A homotopy decomposition of the fibre of the squaring map on $\Omega^3S^{17}$

TL;DR

This paper provides a homotopy decomposition of the fibre of the squaring map on the triple loop space of the 17-sphere, refining previous results and relating decompositions to Whitehead products and divisibility properties.

Contribution

It introduces a new homotopy decomposition of the fibre of the squaring map on a^3S^{17} using Richters proof, refining earlier decompositions for spheres and connecting to Whitehead products.

Findings

Decomposition of a^3S^{17}{2} using Richters proof.

Splitting of mod-2 homotopy groups in terms of double suspension fibre.
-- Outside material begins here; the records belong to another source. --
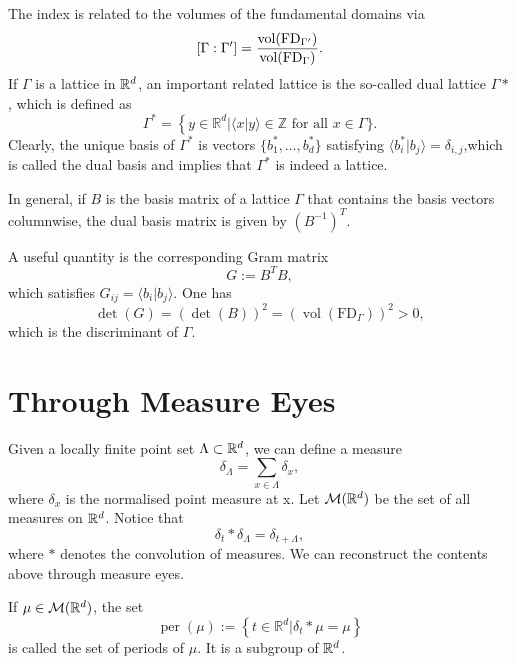 \documentclass{article}
\begin{document}
The index is related to the volumes of the fundamental domains via
\[[\Gamma:\Gamma']=\frac{\operatorname{vol}(\operatorname{FD}_{\Gamma'})}{\operatorname{vol}(\operatorname{FD}_{\Gamma})}.\]
If $\Gamma$ is a lattice in $\mathbb{R}^d$, an important related lattice is the so-called dual lattice $\Gamma*$, which is defined as
\[
\Gamma^{*}=\left\{y \in \mathbb{R}^{d}|\langle x | y\rangle \in \mathbb{Z} \text { for all } x \in \Gamma\}\right..
\]
Clearly, the unique basis of $\Gamma^*$ is vectors $\{b_1^*,\dots,b_d^*\}$ satisfying $\langle b_i^*|b_j\rangle=\delta_{i,j}$,which is called the dual basis and implies that $\Gamma^*$ is indeed a lattice.

In general, if $B$ is the basis matrix of a lattice $\Gamma$ that contains the basis vectors columnwise, the dual basis matrix is given by $(B^{-1})^T$.

A useful quantity is the corresponding Gram matrix
\[G:=B^TB,\]
which satisfies $G_{ij}=\langle b_i|b_j\rangle.$ One has
$$ 
\operatorname{det}(G)=(\operatorname{det}(B))^{2}=\left(\operatorname{vol}\left(\mathrm{FD}_{\Gamma}\right)\right)^{2}>0,
$$ which is the discriminant of $\Gamma$.

\section{Through Measure Eyes}
Given a locally finite point set $\Lambda\subset\mathbb{R}^d$, we can define a measure
\[\delta_{\Lambda}=\sum_{x\in\Lambda}\delta_x,\]
where $\delta_x$ is the normalised point measure at x.  Let $\mathcal{M}(\mathbb{R}^d)$ be the set of all measures on $\mathbb{R}^d$. Notice that
\[\delta_t*\delta_{\Lambda}=\delta_{t+\Lambda},\]
where $*$ denotes the convolution of measures.
We can reconstruct the contents above through measure eyes.

If $\mu\in\mathcal{M}(\mathbb{R}^d)$, the set
$$ 
\operatorname{per}(\mu) :=\left\{t \in \mathbb{R}^{d} | \delta_{t} * \mu=\mu\right\}
$$
is called the set of periods of $\mu$. It is a subgroup of $\mathbb{R}^d$.  
\end{document}
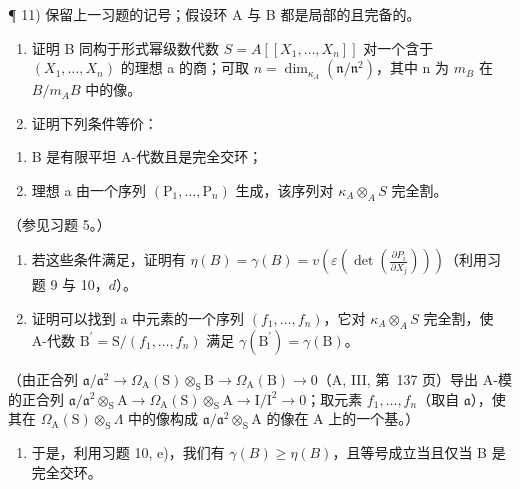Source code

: ¶ 11) 保留上一习题的记号；假设环 A 与 B 都是局部的且完备的。

\begin{enumerate}
\def\labelenumi{\alph{enumi})}
\item
  证明 B 同构于形式幂级数代数 \(S = A[[X_{1}, \ldots, X_{n}]]\) 对一个含于 \((X_{1}, \ldots, X_{n})\) 的理想 a 的商；可取 \(n = \dim_{\kappa_{A}}(\mathfrak{n}/\mathfrak{n}^{2})\)，其中 n 为 \(m_{B}\) 在 \(B/m_{A}B\) 中的像。
\item
  证明下列条件等价：
\end{enumerate}

\begin{enumerate}
\def\labelenumi{(\roman{enumi})}
\item
  B 是有限平坦 A-代数且是完全交环；
\item
  理想 a 由一个序列 \((\mathrm{P}_{1},\ldots,\mathrm{P}_{n})\) 生成，该序列对 \(\kappa_{A}\otimes_{A}S\) 完全割。
\end{enumerate}

（参见习题 5。）

\begin{enumerate}
\def\labelenumi{\alph{enumi})}
\setcounter{enumi}{2}
\item
  若这些条件满足，证明有 \(\eta(B) = \gamma(B) = v(\varepsilon(\det(\frac{\partial P_i}{\partial X_j})))\)（利用习题 9 与 10，\(d\)）。
\item
  证明可以找到 a 中元素的一个序列 \((f_{1},\ldots,f_{n})\)，它对 \(\kappa_{A}\otimes_{A}S\) 完全割，使 A-代数 \(\mathrm{B}^{\prime}=\mathrm{S}/(f_{1},\ldots,f_{n})\) 满足 \(\gamma(\mathrm{B}^{\prime})=\gamma(\mathrm{B})\)。
\end{enumerate}

（由正合列 \(\mathfrak{a}/\mathfrak{a}^{2}\to\Omega_{\mathrm{A}}(\mathrm{S})\otimes_{\mathrm{S}}\mathrm{B}\to\Omega_{\mathrm{A}}(\mathrm{B})\to0\)（A, III, 第~137 页）导出 A-模的正合列 \(\mathfrak{a}/\mathfrak{a}^{2}\otimes_{\mathrm{S}}\mathrm{A}\to\Omega_{\mathrm{A}}(\mathrm{S})\otimes_{\mathrm{S}}\mathrm{A}\to\mathrm{I}/\mathrm{I}^{2}\to0\)；取元素 \(f_{1},\ldots,f_{n}\)（取自 \(\mathfrak{a}\)），使其在 \(\Omega_{\mathrm{A}}(\mathrm{S})\otimes_{\mathrm{S}}\Lambda\) 中的像构成 \(\mathfrak{a}/\mathfrak{a}^{2}\otimes_{\mathrm{S}}\mathrm{A}\) 的像在 A 上的一个基。）

\begin{enumerate}
\def\labelenumi{\alph{enumi})}
\setcounter{enumi}{4}
\tightlist
\item
  于是，利用习题 10, e)，我们有 \(\gamma(B) \geqslant \eta(B)\)，且等号成立当且仅当 B 是完全交环。
\end{enumerate}

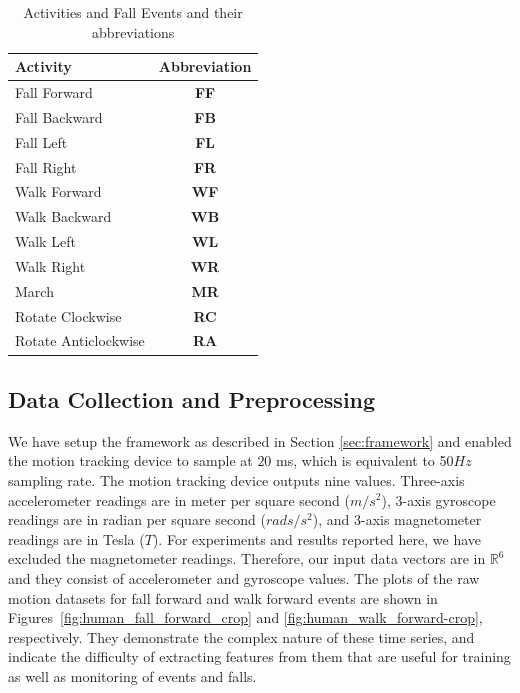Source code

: \documentclass[]{IEEEtran}
\begin{document}
\begin{table}[htb]
\caption{Activities and Fall Events and their abbreviations}
\centering
{
\begin{tabular}{|l|c|}
\hline
\textbf{Activity} & \textbf{Abbreviation} \\  \hline
Fall Forward &\textbf{FF} \\ \hline
Fall Backward &\textbf{FB}  \\ \hline
Fall Left &\textbf{FL}  \\ \hline
Fall Right &\textbf{FR}  \\ \hline \hline
Walk Forward &\textbf{WF} \\ \hline
Walk Backward &\textbf{WB} \\ \hline
Walk Left &\textbf{WL} \\ \hline
Walk Right &\textbf{WR}  \\ \hline
March &\textbf{MR}  \\ \hline
Rotate Clockwise &\textbf{RC} \\ \hline
Rotate Anticlockwise&\textbf{RA}  \\ \hline
\end{tabular}
}
\label{Tbl:ListOfActivities}
\end{table}

\subsection{Data Collection and Preprocessing  }
\label{subsec:preDataCollection}

We have setup the framework as described in Section \ref{sec:framework} and enabled the 
motion tracking device to sample at $20$ ms, which is equivalent to 50$Hz$ 
sampling rate. The motion tracking device outputs nine values. Three-axis  
accelerometer readings are in  meter per square second ($m/s^2$), 3-axis gyroscope readings are 
in radian per square second ($rads/s^2$), and  3-axis magnetometer readings are  in 
Tesla ($T$). For experiments  and results reported here, we have excluded the magnetometer readings. Therefore, 
our input data vectors  are in $\mathbb{R}^6$ and they consist of accelerometer and 
gyroscope values. The plots of the raw motion datasets for fall forward and  walk forward 
events 
are shown in Figures~\ref{fig:human_fall_forward_crop} and 
\ref{fig:human_walk_forward-crop}, respectively. They demonstrate the complex nature of 
these time series, and indicate the difficulty of extracting features from them that are 
useful for training as well as monitoring of events and falls.
\end{document}
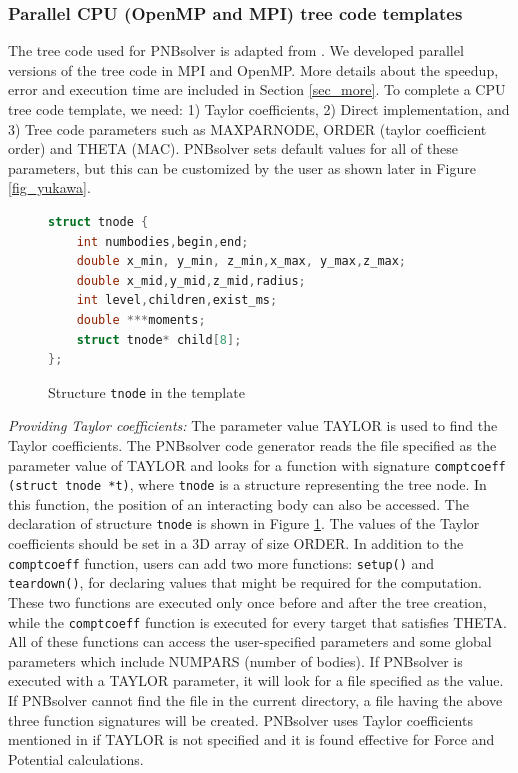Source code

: \documentclass[draftclsnofoot]{elsarticle}
\begin{document}
\subsubsection{Parallel CPU (OpenMP and MPI) tree code templates}
The tree code used for PNBsolver is adapted from \cite{krasny1}. We developed parallel versions of the tree code in MPI and OpenMP. More details about the speedup, 
error and execution time are included in Section \ref{sec_more}. To complete a CPU tree code template, we need: 1) Taylor coefficients, 2) Direct 
implementation, and 3) Tree code parameters such as  MAXPARNODE, ORDER (taylor coefficient order) and THETA (MAC). PNBsolver sets default values for all of these 
parameters, but this can be customized by the user as shown later in Figure \ref{fig_yukawa}. 

\begin{figure}[!t]
\centering
\begin{lstlisting}[style=AMMA, language=C]
struct tnode {
    int numbodies,begin,end;
    double x_min, y_min, z_min,x_max, y_max,z_max;
    double x_mid,y_mid,z_mid,radius;
    int level,children,exist_ms;
    double ***moments;
    struct tnode* child[8];
};
\end{lstlisting}
\caption{Structure \texttt{tnode} in the template}
\label{fig_tnode}
\end{figure}

\textit{Providing Taylor coefficients: }
The parameter value TAYLOR is used to find the Taylor coefficients. The PNBsolver code generator reads the file specified as the parameter value of TAYLOR
and looks for a function with signature \texttt{comptcoeff (struct tnode *t)}, where \texttt{tnode} is a structure representing the tree node. In this function, the position of 
an interacting body can also be  accessed. The declaration of structure \texttt{tnode} is shown in Figure \ref{fig_tnode}. The values of the Taylor coefficients
should be set in a 3D array of size ORDER. In addition to the \texttt{comptcoeff} function, users can add two more functions: \texttt{setup()} and \texttt{teardown()}, for declaring 
values that might be required for the computation. These two functions are executed only once before and after the tree creation, while the \texttt{comptcoeff} function is executed
for every target that satisfies THETA. All of these functions  can access the user-specified parameters and some global parameters which include NUMPARS (number of bodies).
If PNBsolver is executed with a TAYLOR parameter, it will look for a file specified as the value. If PNBsolver cannot find the file in the current directory,
a file having the above three function signatures will be created. PNBsolver uses Taylor coefficients mentioned in  \cite{krasny1} 
if TAYLOR is not specified  and it is found effective for Force and Potential calculations. 
\end{document}
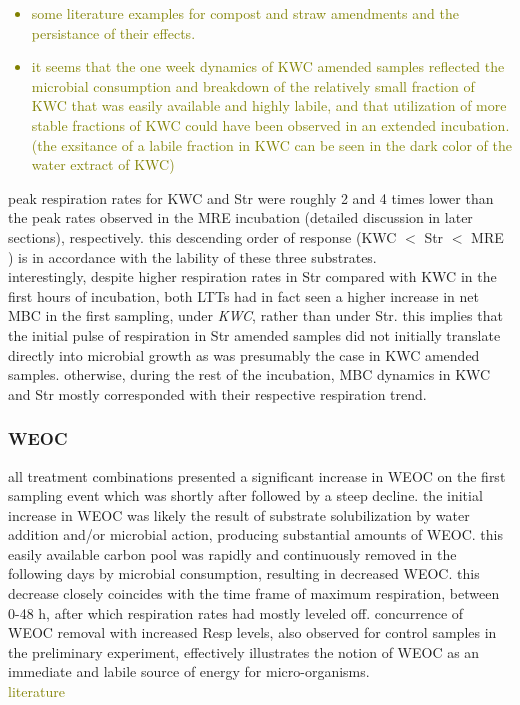 \documentclass[12pt]{report}
\newcommand{\myGreen}[1]{\textcolor{olive}{#1}} %
\begin{document}
			\myGreen{\begin{itemize}
					\item some literature examples for compost and straw amendments and the persistance of their effects.
					\item it seems that the one week dynamics of KWC amended samples reflected the microbial consumption and breakdown of the relatively small fraction of KWC that was easily available and highly labile, and that utilization of more stable fractions of KWC could have been observed in an extended incubation. (the exsitance of a labile fraction in KWC can be seen in the dark color of the water extract of KWC)
				\end{itemize}}
			peak respiration rates for KWC and Str were roughly 2 and 4 times lower than the peak rates observed in the MRE incubation (detailed discussion in later sections), respectively. this descending order of response (KWC $ < $ Str $ < $ MRE ) is in accordance with the lability of these three substrates.\\
			interestingly, despite higher respiration rates in Str compared with KWC in the first hours of incubation, both LTTs had in fact seen a higher increase in net MBC in the first sampling, under \emph{KWC}, rather than under Str. this implies that the initial pulse of respiration in Str amended samples did not initially translate directly into microbial growth as was presumably the case in KWC amended samples. otherwise, during the rest of the incubation, MBC dynamics in KWC and Str mostly corresponded with their respective respiration trend. 
			
		\subsubsection{WEOC}
			
			all treatment combinations presented a significant increase in WEOC on the first sampling event which was shortly after followed by a steep decline. the initial increase in WEOC was likely the result of substrate solubilization by water addition and/or microbial action, producing substantial amounts of WEOC. this easily available carbon pool was rapidly and continuously removed in the following days by microbial consumption, resulting in decreased WEOC. this decrease closely coincides with the time frame of maximum respiration, between 0-48 h, after which respiration rates had mostly leveled off. concurrence of WEOC removal with increased Resp levels, also observed for control samples in the preliminary experiment, effectively illustrates the  notion of WEOC as an immediate and labile source of energy for micro-organisms.\\
			\myGreen{literature}\\
			
\end{document}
Whitehead square divisibility characterized for specific dimensions.

Abstract

We use Richter's $2$-primary proof of Gray's conjecture to give a homotopy decomposition of the fibre $\Omega^3S^{17}\{2\}$ of the $H$-space squaring map on the triple loop space of the $17$-sphere. This induces a splitting of the mod-$2$ homotopy groups $\pi_\ast(S^{17}; \mathbb{Z}/2\mathbb{Z})$ in terms of the integral homotopy groups of the fibre of the double suspension $E^2:S^{2n-1} \to \Omega^2S^{2n+1}$ and refines a result of Cohen and Selick, who gave similar decompositions for $S^5$ and $S^9$. We relate these decompositions to various Whitehead products in the homotopy groups of mod-$2$ Moore spaces and Stiefel manifolds to show that the Whitehead square $[i_{2n}, i_{2n}]$ of the inclusion of the bottom cell of the Moore space $P^{2n+1}(2)$ is divisible by $2$ if and only if $2n=2, 4, 8$ or $16$.